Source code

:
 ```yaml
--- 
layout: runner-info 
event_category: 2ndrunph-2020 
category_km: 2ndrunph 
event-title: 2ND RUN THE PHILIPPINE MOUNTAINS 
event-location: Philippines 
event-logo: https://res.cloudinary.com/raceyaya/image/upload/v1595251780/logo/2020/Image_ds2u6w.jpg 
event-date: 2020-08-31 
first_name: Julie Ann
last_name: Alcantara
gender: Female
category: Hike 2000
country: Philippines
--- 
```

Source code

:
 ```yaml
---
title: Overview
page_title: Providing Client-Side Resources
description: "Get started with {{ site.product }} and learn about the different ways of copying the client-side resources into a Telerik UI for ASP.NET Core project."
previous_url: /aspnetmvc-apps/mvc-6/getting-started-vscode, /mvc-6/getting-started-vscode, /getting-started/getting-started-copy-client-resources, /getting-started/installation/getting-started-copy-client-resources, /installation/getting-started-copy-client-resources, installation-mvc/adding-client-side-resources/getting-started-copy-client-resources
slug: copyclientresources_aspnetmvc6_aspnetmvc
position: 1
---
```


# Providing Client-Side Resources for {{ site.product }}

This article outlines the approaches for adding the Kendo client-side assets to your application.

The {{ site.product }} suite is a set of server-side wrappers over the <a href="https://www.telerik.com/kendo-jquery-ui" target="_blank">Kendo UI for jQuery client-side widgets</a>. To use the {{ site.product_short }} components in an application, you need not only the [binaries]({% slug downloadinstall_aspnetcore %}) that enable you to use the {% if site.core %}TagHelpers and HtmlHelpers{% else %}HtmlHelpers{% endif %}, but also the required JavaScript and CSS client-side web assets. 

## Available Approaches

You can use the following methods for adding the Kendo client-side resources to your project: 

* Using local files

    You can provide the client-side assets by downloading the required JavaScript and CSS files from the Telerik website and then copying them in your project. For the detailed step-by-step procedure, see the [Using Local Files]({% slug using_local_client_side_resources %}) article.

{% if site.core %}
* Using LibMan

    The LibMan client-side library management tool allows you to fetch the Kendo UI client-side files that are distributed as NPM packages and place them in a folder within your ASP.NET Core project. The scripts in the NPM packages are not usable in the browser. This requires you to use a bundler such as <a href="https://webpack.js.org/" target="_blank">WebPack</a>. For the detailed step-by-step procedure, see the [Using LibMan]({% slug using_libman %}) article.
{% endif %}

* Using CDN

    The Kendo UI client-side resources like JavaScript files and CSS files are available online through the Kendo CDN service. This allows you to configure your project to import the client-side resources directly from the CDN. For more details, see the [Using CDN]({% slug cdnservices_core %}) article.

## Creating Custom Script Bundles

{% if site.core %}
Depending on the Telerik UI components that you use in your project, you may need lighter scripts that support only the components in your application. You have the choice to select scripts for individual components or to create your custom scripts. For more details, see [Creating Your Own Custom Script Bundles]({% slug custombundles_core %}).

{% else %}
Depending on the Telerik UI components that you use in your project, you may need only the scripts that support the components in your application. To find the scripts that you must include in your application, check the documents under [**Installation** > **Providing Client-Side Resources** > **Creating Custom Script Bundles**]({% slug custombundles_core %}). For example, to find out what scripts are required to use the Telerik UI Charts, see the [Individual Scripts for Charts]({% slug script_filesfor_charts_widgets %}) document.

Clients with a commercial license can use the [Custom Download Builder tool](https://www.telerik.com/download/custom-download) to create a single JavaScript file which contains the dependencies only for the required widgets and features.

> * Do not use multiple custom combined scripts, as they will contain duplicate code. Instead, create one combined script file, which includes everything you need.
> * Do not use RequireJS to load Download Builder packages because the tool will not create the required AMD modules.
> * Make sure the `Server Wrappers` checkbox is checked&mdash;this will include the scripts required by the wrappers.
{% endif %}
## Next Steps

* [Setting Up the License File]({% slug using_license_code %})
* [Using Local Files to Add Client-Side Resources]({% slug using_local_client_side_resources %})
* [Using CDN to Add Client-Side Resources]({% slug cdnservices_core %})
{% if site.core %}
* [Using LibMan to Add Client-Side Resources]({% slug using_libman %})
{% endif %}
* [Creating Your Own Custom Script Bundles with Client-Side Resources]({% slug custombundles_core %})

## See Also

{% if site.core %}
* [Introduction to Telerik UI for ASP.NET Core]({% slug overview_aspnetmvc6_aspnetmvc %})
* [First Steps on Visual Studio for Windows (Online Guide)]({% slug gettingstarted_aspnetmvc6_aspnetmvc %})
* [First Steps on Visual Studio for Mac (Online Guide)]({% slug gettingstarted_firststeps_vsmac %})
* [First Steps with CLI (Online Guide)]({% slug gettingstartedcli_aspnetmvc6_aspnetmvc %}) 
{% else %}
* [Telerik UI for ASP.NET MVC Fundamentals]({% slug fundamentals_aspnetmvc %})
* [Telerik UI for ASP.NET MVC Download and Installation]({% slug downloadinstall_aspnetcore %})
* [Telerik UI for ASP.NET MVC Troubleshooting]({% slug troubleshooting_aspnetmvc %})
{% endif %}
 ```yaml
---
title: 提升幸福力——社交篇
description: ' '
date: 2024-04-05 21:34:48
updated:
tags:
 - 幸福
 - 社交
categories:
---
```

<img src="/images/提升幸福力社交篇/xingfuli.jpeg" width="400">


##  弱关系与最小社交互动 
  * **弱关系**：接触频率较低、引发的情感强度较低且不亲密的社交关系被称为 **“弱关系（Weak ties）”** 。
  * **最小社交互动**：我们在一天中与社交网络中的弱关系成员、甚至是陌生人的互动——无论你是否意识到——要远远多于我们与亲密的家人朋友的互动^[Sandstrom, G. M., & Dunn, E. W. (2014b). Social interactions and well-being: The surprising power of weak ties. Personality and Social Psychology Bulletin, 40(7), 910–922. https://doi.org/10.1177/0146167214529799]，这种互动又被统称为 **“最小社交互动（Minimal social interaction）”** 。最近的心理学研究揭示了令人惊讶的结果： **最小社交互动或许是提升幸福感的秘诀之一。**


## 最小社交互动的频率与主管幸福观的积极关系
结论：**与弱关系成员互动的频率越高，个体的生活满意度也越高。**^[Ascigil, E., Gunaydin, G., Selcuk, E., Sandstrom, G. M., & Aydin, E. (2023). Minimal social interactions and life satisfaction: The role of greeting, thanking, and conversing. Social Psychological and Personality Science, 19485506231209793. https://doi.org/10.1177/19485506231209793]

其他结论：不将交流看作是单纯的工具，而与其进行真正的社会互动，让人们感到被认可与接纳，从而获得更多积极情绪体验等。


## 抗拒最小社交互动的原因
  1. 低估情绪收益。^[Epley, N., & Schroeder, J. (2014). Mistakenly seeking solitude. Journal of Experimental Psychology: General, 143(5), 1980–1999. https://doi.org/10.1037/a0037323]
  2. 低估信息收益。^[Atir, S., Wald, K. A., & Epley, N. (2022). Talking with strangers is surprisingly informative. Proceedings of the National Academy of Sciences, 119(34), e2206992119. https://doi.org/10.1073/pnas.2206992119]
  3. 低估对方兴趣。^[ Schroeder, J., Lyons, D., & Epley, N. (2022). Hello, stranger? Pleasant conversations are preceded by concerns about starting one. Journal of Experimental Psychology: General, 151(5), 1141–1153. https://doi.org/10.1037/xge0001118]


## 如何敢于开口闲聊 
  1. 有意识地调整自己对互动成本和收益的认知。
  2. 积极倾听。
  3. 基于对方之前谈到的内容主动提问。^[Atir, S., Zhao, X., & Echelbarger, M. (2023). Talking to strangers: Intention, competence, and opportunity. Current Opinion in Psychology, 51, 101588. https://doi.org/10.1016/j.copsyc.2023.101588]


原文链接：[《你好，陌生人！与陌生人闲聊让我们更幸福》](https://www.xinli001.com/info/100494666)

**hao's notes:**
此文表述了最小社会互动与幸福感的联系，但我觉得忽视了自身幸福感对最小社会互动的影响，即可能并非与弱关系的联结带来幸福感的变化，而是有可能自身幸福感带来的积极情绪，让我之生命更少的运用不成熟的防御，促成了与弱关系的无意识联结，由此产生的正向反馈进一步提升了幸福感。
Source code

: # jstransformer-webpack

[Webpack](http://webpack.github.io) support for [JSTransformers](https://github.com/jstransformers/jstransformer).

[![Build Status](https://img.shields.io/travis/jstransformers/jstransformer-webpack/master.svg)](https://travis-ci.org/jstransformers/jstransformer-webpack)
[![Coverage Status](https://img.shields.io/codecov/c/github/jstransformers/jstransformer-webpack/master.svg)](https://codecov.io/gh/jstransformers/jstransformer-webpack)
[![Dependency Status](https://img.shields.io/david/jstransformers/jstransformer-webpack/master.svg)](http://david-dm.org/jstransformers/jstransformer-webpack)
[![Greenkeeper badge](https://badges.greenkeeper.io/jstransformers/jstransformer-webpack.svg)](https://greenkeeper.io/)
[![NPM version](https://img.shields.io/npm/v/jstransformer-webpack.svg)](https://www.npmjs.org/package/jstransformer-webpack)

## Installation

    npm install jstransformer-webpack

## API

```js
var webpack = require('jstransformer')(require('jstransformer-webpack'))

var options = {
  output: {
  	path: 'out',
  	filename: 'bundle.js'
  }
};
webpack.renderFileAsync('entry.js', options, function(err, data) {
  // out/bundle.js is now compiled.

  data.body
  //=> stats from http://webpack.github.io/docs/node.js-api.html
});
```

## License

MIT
======
Task directions: Each line in the listing above from the one containing "E., Sandstrom, G." through the one containing "2. 低估信息收益。^[Atir, S., Wald, K." should be repeated exactly, and no other line.

Response:
结论：**与弱关系成员互动的频率越高，个体的生活满意度也越高。**^[Ascigil, E., Gunaydin, G., Selcuk, E., Sandstrom, G. M., & Aydin, E. (2023). Minimal social interactions and life satisfaction: The role of greeting, thanking, and conversing. Social Psychological and Personality Science, 19485506231209793. https://doi.org/10.1177/19485506231209793]

其他结论：不将交流看作是单纯的工具，而与其进行真正的社会互动，让人们感到被认可与接纳，从而获得更多积极情绪体验等。


## 抗拒最小社交互动的原因
  1. 低估情绪收益。^[Epley, N., & Schroeder, J. (2014). Mistakenly seeking solitude. Journal of Experimental Psychology: General, 143(5), 1980–1999. https://doi.org/10.1037/a0037323]
  2. 低估信息收益。^[Atir, S., Wald, K. A., & Epley, N. (2022). Talking with strangers is surprisingly informative. Proceedings of the National Academy of Sciences, 119(34), e2206992119. https://doi.org/10.1073/pnas.2206992119]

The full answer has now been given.